Description of the task: Look through the records below for the line with "qwen3-32b-v1|sw_last & qwen3-32b-v1|th_last" and the line with "qwen3-32b-v1|th & qwen3-32b-v1|vi_last", then return those lines and all lines between, exactly.

Collected data
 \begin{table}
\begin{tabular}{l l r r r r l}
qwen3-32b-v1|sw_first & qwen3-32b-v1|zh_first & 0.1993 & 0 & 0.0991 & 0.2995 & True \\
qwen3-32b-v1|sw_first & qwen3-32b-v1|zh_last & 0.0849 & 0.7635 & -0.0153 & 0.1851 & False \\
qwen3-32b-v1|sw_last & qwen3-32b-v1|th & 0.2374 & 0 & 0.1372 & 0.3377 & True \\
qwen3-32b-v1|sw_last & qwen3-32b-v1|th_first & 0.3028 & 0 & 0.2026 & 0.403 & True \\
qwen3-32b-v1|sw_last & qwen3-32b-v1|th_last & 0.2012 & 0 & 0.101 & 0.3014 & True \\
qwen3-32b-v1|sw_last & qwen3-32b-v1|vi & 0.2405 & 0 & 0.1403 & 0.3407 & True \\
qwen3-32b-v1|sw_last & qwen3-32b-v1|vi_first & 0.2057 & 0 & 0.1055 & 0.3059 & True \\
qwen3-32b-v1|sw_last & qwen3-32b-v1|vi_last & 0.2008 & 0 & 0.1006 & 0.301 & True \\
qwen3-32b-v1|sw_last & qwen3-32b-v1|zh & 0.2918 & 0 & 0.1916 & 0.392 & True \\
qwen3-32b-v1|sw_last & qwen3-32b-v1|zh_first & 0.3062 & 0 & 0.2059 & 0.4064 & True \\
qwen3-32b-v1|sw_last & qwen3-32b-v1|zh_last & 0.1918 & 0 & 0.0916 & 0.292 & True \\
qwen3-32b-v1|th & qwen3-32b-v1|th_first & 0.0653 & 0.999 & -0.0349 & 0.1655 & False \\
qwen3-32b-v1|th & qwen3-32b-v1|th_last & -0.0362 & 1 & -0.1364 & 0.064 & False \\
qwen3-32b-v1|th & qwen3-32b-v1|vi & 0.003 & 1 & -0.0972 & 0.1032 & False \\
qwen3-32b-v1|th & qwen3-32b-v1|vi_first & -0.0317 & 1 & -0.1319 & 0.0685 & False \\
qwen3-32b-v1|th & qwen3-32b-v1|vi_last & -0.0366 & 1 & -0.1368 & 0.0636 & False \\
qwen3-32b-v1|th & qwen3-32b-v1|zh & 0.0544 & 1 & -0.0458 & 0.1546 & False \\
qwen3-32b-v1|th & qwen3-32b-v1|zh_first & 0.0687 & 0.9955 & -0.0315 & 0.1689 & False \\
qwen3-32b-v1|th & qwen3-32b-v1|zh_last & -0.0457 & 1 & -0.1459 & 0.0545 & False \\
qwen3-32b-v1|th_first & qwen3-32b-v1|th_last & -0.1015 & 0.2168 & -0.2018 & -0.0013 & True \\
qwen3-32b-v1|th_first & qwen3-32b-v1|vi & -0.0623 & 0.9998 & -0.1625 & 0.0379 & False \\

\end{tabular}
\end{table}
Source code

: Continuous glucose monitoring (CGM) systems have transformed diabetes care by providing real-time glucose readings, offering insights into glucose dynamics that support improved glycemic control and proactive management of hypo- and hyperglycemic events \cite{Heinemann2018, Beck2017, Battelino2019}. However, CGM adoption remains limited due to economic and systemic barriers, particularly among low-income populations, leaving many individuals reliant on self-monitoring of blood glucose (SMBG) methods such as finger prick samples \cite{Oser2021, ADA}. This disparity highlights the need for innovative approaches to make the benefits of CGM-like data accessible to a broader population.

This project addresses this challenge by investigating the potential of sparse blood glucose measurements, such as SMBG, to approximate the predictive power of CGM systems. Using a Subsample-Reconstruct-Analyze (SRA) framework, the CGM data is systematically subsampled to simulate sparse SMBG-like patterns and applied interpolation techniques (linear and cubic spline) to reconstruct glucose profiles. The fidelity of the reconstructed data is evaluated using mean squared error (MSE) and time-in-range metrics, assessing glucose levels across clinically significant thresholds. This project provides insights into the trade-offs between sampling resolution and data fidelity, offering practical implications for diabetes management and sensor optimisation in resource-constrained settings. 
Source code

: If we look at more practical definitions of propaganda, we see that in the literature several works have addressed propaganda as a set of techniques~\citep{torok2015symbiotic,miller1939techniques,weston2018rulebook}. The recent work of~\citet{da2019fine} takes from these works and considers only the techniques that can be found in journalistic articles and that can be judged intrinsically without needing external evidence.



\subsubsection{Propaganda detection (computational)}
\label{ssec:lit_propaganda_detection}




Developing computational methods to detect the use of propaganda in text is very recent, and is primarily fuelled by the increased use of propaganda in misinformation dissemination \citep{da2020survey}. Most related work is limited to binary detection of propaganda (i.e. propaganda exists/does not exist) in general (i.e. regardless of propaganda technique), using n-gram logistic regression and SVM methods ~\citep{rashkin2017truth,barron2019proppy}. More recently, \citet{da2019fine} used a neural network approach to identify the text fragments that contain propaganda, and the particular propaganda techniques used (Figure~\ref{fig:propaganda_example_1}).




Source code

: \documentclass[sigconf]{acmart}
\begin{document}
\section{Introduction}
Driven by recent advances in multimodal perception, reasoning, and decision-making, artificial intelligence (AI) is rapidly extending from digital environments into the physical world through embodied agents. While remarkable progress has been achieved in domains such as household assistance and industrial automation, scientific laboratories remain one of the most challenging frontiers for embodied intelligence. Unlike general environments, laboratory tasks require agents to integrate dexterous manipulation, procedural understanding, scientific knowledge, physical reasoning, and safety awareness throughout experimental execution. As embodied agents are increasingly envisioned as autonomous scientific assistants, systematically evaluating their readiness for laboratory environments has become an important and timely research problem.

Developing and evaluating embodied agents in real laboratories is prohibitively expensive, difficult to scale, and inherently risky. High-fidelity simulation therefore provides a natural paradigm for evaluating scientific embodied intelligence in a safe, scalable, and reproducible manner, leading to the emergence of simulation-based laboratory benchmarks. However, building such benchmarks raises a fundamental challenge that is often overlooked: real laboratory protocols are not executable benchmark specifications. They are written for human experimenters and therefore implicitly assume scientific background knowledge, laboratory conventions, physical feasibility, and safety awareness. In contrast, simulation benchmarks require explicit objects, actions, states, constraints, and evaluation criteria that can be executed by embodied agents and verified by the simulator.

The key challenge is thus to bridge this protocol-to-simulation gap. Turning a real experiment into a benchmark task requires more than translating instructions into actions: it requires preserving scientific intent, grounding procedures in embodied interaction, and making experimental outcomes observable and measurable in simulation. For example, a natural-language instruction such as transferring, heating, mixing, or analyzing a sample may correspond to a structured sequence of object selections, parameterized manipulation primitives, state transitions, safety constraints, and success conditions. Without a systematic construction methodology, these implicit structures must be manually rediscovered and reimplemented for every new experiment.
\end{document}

Answer section:
qwen3-32b-v1|sw_last & qwen3-32b-v1|th_last & 0.2012 & 0 & 0.101 & 0.3014 & True \\
qwen3-32b-v1|sw_last & qwen3-32b-v1|vi & 0.2405 & 0 & 0.1403 & 0.3407 & True \\
qwen3-32b-v1|sw_last & qwen3-32b-v1|vi_first & 0.2057 & 0 & 0.1055 & 0.3059 & True \\
qwen3-32b-v1|sw_last & qwen3-32b-v1|vi_last & 0.2008 & 0 & 0.1006 & 0.301 & True \\
qwen3-32b-v1|sw_last & qwen3-32b-v1|zh & 0.2918 & 0 & 0.1916 & 0.392 & True \\
qwen3-32b-v1|sw_last & qwen3-32b-v1|zh_first & 0.3062 & 0 & 0.2059 & 0.4064 & True \\
qwen3-32b-v1|sw_last & qwen3-32b-v1|zh_last & 0.1918 & 0 & 0.0916 & 0.292 & True \\
qwen3-32b-v1|th & qwen3-32b-v1|th_first & 0.0653 & 0.999 & -0.0349 & 0.1655 & False \\
qwen3-32b-v1|th & qwen3-32b-v1|th_last & -0.0362 & 1 & -0.1364 & 0.064 & False \\
qwen3-32b-v1|th & qwen3-32b-v1|vi & 0.003 & 1 & -0.0972 & 0.1032 & False \\
qwen3-32b-v1|th & qwen3-32b-v1|vi_first & -0.0317 & 1 & -0.1319 & 0.0685 & False \\
qwen3-32b-v1|th & qwen3-32b-v1|vi_last & -0.0366 & 1 & -0.1368 & 0.0636 & False \\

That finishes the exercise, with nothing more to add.